# Formal definitions are less useful than you think

There is a widely held belief that shared formal definitions improve collaboration. Certainly, most scientists share several unambiguous definitions. For example, there cannot be a disagreement as to what 2+2 is.

In crafting a research paper, it is important to keep ambiguities to a minimum. You do not want the reader to keep on wondering what you mean. Yet many highly useful research papers contain few, if any, formal definitions. In fact, entire fields exist without shared formal definitions. One such field is OLAP: the craft of multidimensional databases. The term was coined by Codd in 1993, yet, as of 2007, I have no yet seen a formal definition, shared or not, of what OLAP is! But it gets more interesting: even the common terms in the field, such as dimension, are fuzzy. What is a dimension in OLAP depends very much on who is holding the pen. Yet there is no crisis lurking and people do get along.

In short, you do not need shared formal definitions to be productive as a group. A good research paper does not need to introduce formal definitions. Your research papers will be slightly ambiguous.
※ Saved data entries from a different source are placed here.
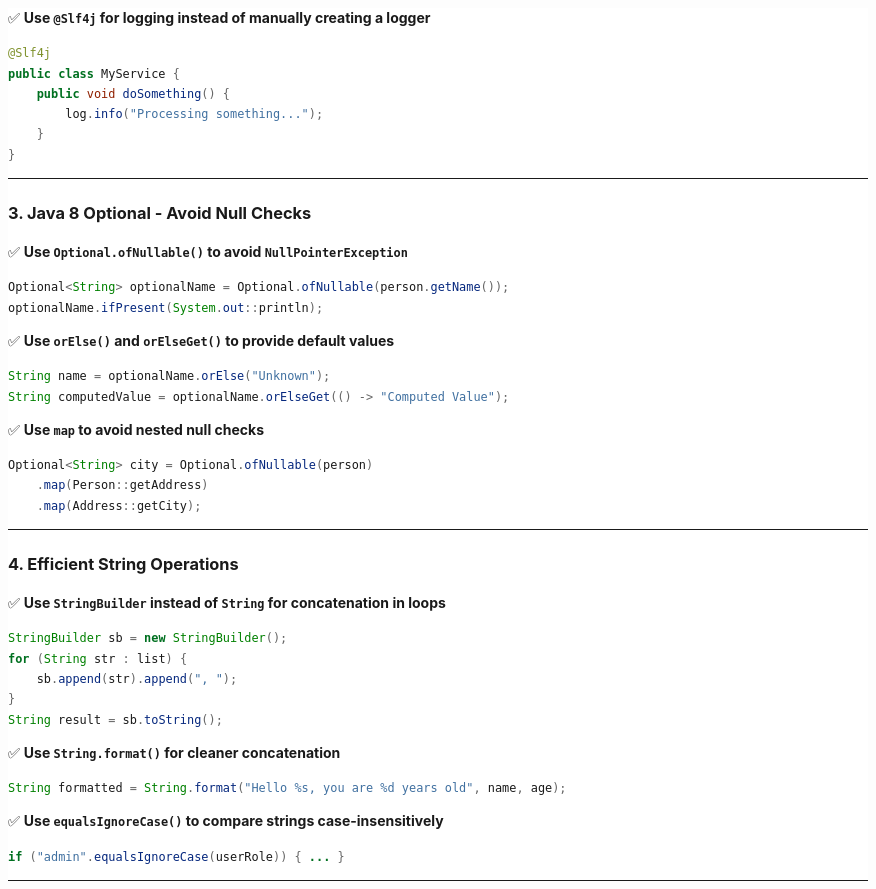 ✅ **Use `@Slf4j` for logging instead of manually creating a logger**  
```java
@Slf4j
public class MyService {
    public void doSomething() {
        log.info("Processing something...");
    }
}
```

---

### **3. Java 8 Optional - Avoid Null Checks**
✅ **Use `Optional.ofNullable()` to avoid `NullPointerException`**  
```java
Optional<String> optionalName = Optional.ofNullable(person.getName());
optionalName.ifPresent(System.out::println);
```

✅ **Use `orElse()` and `orElseGet()` to provide default values**  
```java
String name = optionalName.orElse("Unknown");
String computedValue = optionalName.orElseGet(() -> "Computed Value");
```

✅ **Use `map` to avoid nested null checks**  
```java
Optional<String> city = Optional.ofNullable(person)
    .map(Person::getAddress)
    .map(Address::getCity);
```

---

### **4. Efficient String Operations**
✅ **Use `StringBuilder` instead of `String` for concatenation in loops**  
```java
StringBuilder sb = new StringBuilder();
for (String str : list) {
    sb.append(str).append(", ");
}
String result = sb.toString();
```

✅ **Use `String.format()` for cleaner concatenation**  
```java
String formatted = String.format("Hello %s, you are %d years old", name, age);
```

✅ **Use `equalsIgnoreCase()` to compare strings case-insensitively**  
```java
if ("admin".equalsIgnoreCase(userRole)) { ... }
```

---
There are fundamental reasons why that is. For one thing, formal definitions are often intractable!

Let us consider an example. You might think that the equality between two numbers is one such “fact” that is well defined and poses no problem.

Really? How do you check if two numbers are equal? Computers tend to use floating point numbers. My computer is telling me, right now, that 8/9 = 0.88888888888888884. Does this equality hold? Formally, it does not. Yet, a computer cannot represent 8/9 exactly using floating point numbers, so most software will say that two numbers are equal if they differ by a small amount (the tolerance factor) to account for the numerical error. Two scientists might have a different tolerance factors, and so, the equality of two floating point numbers is not subject to a shared formal definition. Ah! But you may object that computers can represent numbers symbolically. However, checking the equality of two symbolic expressions is intractable in general.

So, we cannot even share a common, tractable definition of what it means for two numbers to be equal. This should entice us to be quite modest in our attempts to “formalize our knowledge.”

Update: Our modern civilization relies on relational database. They are everywhere, from bank account to this web site. Yet relational databases are logically inconsistent. Does it matter? Apparently, it matters very little.

Further Reading: “I don’t believe in word senses”

### Daniel Lemire

A computer science professor at the University of Quebec (TELUQ).

## 5 thoughts on “Formal definitions are less useful than you think”

1. (Remember, that in the AI wars, I am a ‘scruffy’)

The fact that ‘your computer’ is storing 8/9 as a floating point is an artifact of the programming language/math system you are using. Languages/systems that support a ‘full numeric tower’ can store rationals, and it’s very nice when that numeric equality is formally defined, as in the Scheme spec, or the Common Lisp spec.

It really does matter, in practical terms; real engineering disasters occur when the numeric representations and translations and limits are not understood or not formally defined.

for example:

http://www.ima.umn.edu/~arnold/disasters/ariane.html

2. I agree. The equality between two numbers is not a trivial issue.

Trying to figure out what x=y means for an engineer and whether it means the same thing for another engineer, is hard.
Hence, we have to expect semantic technologies (such as the ones you are no doubt working on) to have hard limits.

3. One point of this is to develop technologies with ‘soft’ limits. For example, checking whether 2 numbers are within some delta of one another, rather than equal. For the semantic technologies, we are using lots of statistical techniques in combination with symbolic techniques.

Another point is be careful of assumptions, and, to as great extent as practical, don’t build those into the engineered system. For example, it probably actually does not make sense to have a ‘=’ function for floating point numbers.

A third point is that ‘equality’ is tricky, and almost always means ‘equality for some purpose.’

4. Some years ago (at BNR) I was mired in the problem of floating-point representations for real numbers and, in an effort to obey the formal definitions for arithmetic operations – such as Commutativity and Distribution – we developed a constraint programming system on bounded intervals. It was an interesting system.

There’s a significant literature on the subject